Una de las principales medidas de prevención de la infecciones de garganta es el seguimiento de una dieta sana y equilibrada. El aporte de nutrientes ricos en vitaminas y minerales ayuda al sistema inmunológico a estar fortalecido frente al ataque de virus y bacterias causantes de infecciones de garganta.

En este sentido, diversos estudios han apuntado a que el consumo de vitamina E por encima de los niveles recomendados puede mejorar la función de las células T del sistema inmunitario. Asimismo, la vitamina A es fundamental para el mantenimiento de la integridad y la función del epitelio y la regulación de las células epiteliales de las vías respiratorias.
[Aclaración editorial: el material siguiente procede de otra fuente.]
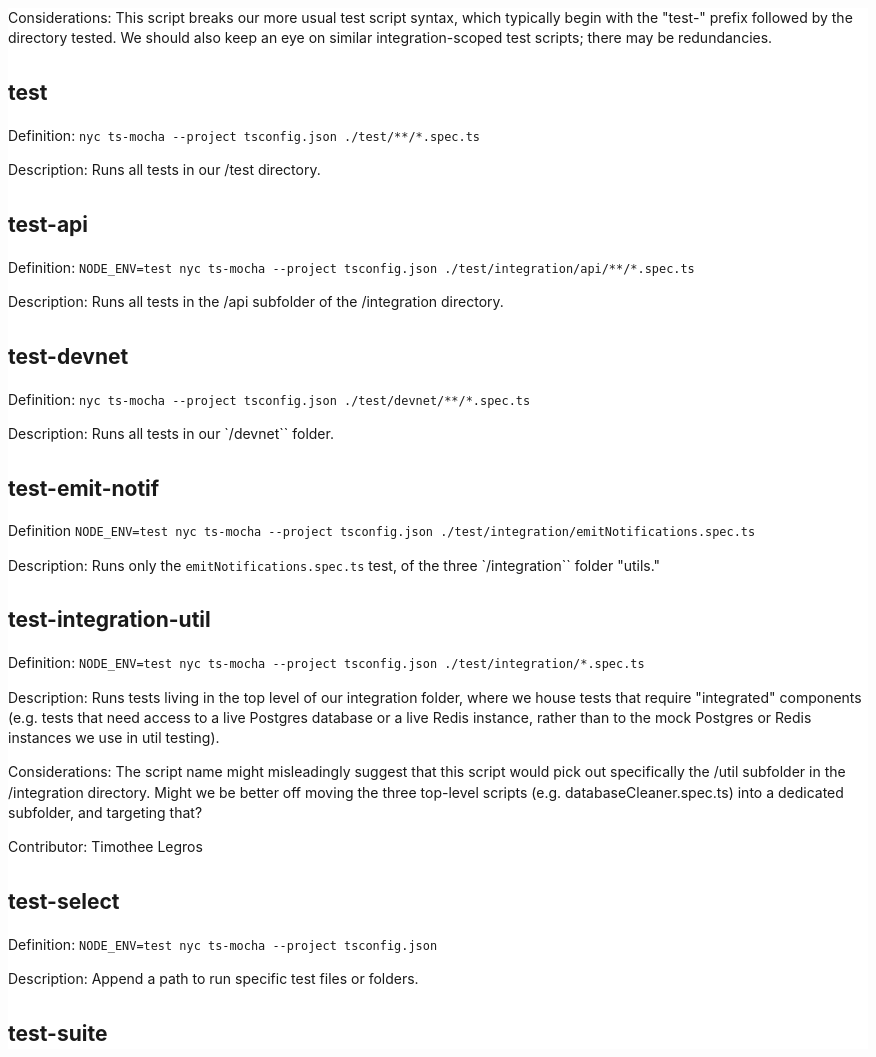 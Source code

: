Considerations: This script breaks our more usual test script syntax, which typically begin with the "test-" prefix followed by the directory tested. We should also keep an eye on similar integration-scoped test scripts; there may be redundancies.

## test

Definition: `nyc ts-mocha --project tsconfig.json ./test/**/*.spec.ts`

Description: Runs all tests in our /test directory.

## test-api

Definition: `NODE_ENV=test nyc ts-mocha --project tsconfig.json ./test/integration/api/**/*.spec.ts`

Description: Runs all tests in the /api subfolder of the /integration directory.

## test-devnet

Definition: `nyc ts-mocha --project tsconfig.json ./test/devnet/**/*.spec.ts`

Description: Runs all tests in our `/devnet`` folder.

## test-emit-notif

Definition `NODE_ENV=test nyc ts-mocha --project tsconfig.json ./test/integration/emitNotifications.spec.ts`

Description: Runs only the `emitNotifications.spec.ts` test, of the three `/integration`` folder "utils."

## test-integration-util

Definition: `NODE_ENV=test nyc ts-mocha --project tsconfig.json ./test/integration/*.spec.ts`

Description: Runs tests living in the top level of our integration folder, where we house tests that require "integrated" components (e.g. tests that need access to a live Postgres database or a live Redis instance, rather than to the mock Postgres or Redis instances we use in util testing).

Considerations: The script name might misleadingly suggest that this script would pick out specifically the /util subfolder in the /integration directory. Might we be better off moving the three top-level scripts (e.g. databaseCleaner.spec.ts) into a dedicated subfolder, and targeting that?

Contributor: Timothee Legros

## test-select

Definition: `NODE_ENV=test nyc ts-mocha --project tsconfig.json`

Description: Append a path to run specific test files or folders.

## test-suite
Otra medida preventiva fundamental se basa en evitar los hábitos tóxicos, como fumar y consumir bebidas alcohólicas. El tabaco es un agente irritante de la faringe y la laringe y, por tanto, debilita sus mucosas y las deja más desprotegidas frente a la acción de agentes infecciosos.
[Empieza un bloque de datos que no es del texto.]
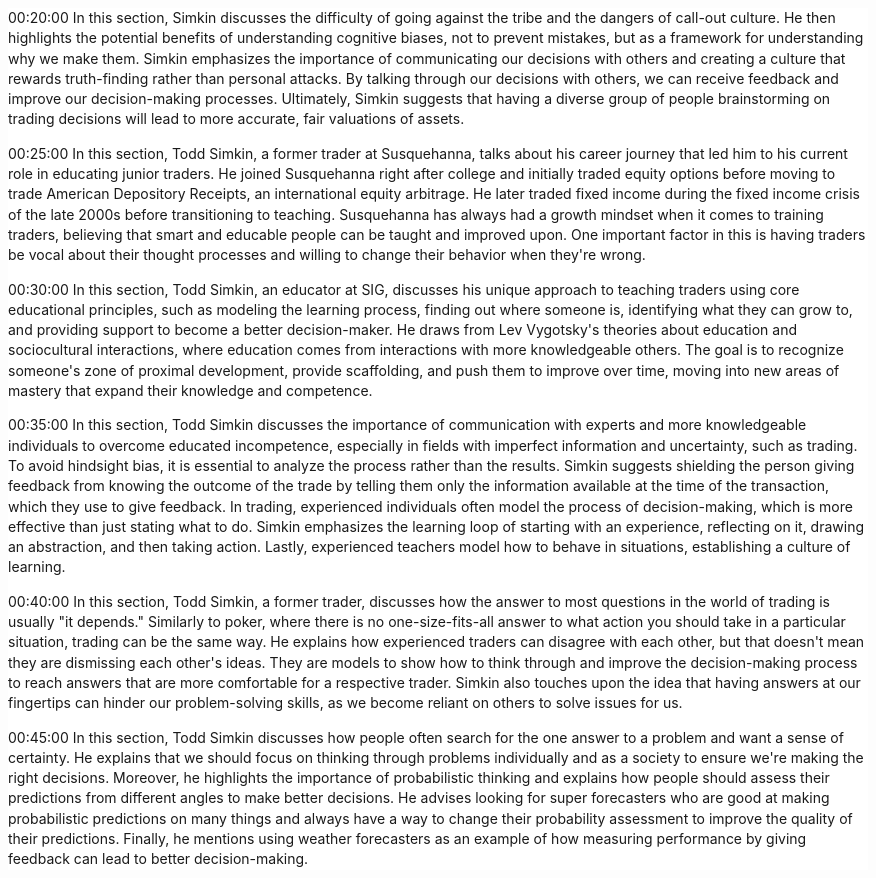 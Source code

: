 00:20:00
In this section, Simkin discusses the difficulty of going against the tribe and the dangers of call-out culture. He then highlights the potential benefits of understanding cognitive biases, not to prevent mistakes, but as a framework for understanding why we make them. Simkin emphasizes the importance of communicating our decisions with others and creating a culture that rewards truth-finding rather than personal attacks. By talking through our decisions with others, we can receive feedback and improve our decision-making processes. Ultimately, Simkin suggests that having a diverse group of people brainstorming on trading decisions will lead to more accurate, fair valuations of assets.

00:25:00
In this section, Todd Simkin, a former trader at Susquehanna, talks about his career journey that led him to his current role in educating junior traders. He joined Susquehanna right after college and initially traded equity options before moving to trade American Depository Receipts, an international equity arbitrage. He later traded fixed income during the fixed income crisis of the late 2000s before transitioning to teaching. Susquehanna has always had a growth mindset when it comes to training traders, believing that smart and educable people can be taught and improved upon. One important factor in this is having traders be vocal about their thought processes and willing to change their behavior when they're wrong.

00:30:00
In this section, Todd Simkin, an educator at SIG, discusses his unique approach to teaching traders using core educational principles, such as modeling the learning process, finding out where someone is, identifying what they can grow to, and providing support to become a better decision-maker. He draws from Lev Vygotsky's theories about education and sociocultural interactions, where education comes from interactions with more knowledgeable others. The goal is to recognize someone's zone of proximal development, provide scaffolding, and push them to improve over time, moving into new areas of mastery that expand their knowledge and competence.

00:35:00
In this section, Todd Simkin discusses the importance of communication with experts and more knowledgeable individuals to overcome educated incompetence, especially in fields with imperfect information and uncertainty, such as trading. To avoid hindsight bias, it is essential to analyze the process rather than the results. Simkin suggests shielding the person giving feedback from knowing the outcome of the trade by telling them only the information available at the time of the transaction, which they use to give feedback. In trading, experienced individuals often model the process of decision-making, which is more effective than just stating what to do. Simkin emphasizes the learning loop of starting with an experience, reflecting on it, drawing an abstraction, and then taking action. Lastly, experienced teachers model how to behave in situations, establishing a culture of learning.

00:40:00
In this section, Todd Simkin, a former trader, discusses how the answer to most questions in the world of trading is usually "it depends." Similarly to poker, where there is no one-size-fits-all answer to what action you should take in a particular situation, trading can be the same way. He explains how experienced traders can disagree with each other, but that doesn't mean they are dismissing each other's ideas. They are models to show how to think through and improve the decision-making process to reach answers that are more comfortable for a respective trader. Simkin also touches upon the idea that having answers at our fingertips can hinder our problem-solving skills, as we become reliant on others to solve issues for us.

00:45:00
In this section, Todd Simkin discusses how people often search for the one answer to a problem and want a sense of certainty. He explains that we should focus on thinking through problems individually and as a society to ensure we're making the right decisions. Moreover, he highlights the importance of probabilistic thinking and explains how people should assess their predictions from different angles to make better decisions. He advises looking for super forecasters who are good at making probabilistic predictions on many things and always have a way to change their probability assessment to improve the quality of their predictions. Finally, he mentions using weather forecasters as an example of how measuring performance by giving feedback can lead to better decision-making.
Igualmente, el alcohol actúa como irritante de las mucosas de la garganta y las convierte en más vulnerables al ataque de virus y bacterias.

Los especialistas en Otorrinolaringología recomiendan, entre otras medidas, evitar la automedicación y acudir a la consulta de un profesional sanitario para valorar la necesidad de comenzar un tratamiento en función del origen de la infección.
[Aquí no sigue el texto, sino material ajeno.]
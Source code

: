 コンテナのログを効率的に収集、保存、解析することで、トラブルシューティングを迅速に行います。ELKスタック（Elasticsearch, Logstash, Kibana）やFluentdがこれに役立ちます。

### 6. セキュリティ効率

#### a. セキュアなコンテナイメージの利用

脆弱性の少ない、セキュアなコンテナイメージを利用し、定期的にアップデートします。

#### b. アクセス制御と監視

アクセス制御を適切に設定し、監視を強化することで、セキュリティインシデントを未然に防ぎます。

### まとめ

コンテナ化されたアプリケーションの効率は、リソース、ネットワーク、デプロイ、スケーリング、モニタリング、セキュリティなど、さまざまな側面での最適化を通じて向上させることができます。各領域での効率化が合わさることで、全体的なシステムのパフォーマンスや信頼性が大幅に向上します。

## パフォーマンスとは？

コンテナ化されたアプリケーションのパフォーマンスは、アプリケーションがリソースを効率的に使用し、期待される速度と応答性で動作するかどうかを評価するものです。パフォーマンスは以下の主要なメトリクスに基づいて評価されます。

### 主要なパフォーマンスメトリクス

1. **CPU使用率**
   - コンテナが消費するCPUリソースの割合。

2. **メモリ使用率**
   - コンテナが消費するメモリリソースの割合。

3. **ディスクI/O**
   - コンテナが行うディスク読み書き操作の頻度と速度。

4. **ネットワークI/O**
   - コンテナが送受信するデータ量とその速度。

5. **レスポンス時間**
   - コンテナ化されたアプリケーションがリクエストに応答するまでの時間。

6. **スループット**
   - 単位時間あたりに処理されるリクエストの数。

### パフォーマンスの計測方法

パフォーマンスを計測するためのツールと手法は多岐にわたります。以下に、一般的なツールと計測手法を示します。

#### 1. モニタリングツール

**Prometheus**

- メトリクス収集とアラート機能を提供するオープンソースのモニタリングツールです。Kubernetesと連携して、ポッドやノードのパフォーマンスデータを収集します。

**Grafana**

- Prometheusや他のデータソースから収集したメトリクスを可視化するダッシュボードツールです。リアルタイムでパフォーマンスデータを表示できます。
Otros consejos de la SEORL-CCC son:

    • Hidratación: mantener la garganta bien hidratada facilita la eliminación de gérmenes, además de servir de protección de la mucosa.
    • Higiene: para evitar el contagio es aconsejable taparse la boca con un pañuelo desechable al estornudar o toser, lavarse las manos con frecuencia y no compartir ciertos objetos, como los vasos o los cubiertos.
    • Descanso: cuando la garganta y las cuerdas vocales están en reposo y no se fuerza la voz, están protegidas ante procesos infecciosos.
    • Evitar el estrés: el cansancio o agotamiento mental puede debilitar la garganta y hacerla vulnerable frente a las infecciones.

La Sociedad Española de Otorrinolaringología indica que, una vez pasado el periodo habitual de un proceso infeccioso, que son unas dos semanas, es necesario consultar con un especialista si se mantienen síntomas como el dolor, la dificultad para respirar, tragar o hablar, o si se produce un crecimiento de los ganglios linfáticos del cuello. Asimismo, otro signo para derivar a un paciente al especialista es la existencia de una disfonía que dure más de dos semanas para que pueda determinar el origen del problema mediante distintas exploraciones de la laringe, más allá de los cuadros infecciosos mencionados.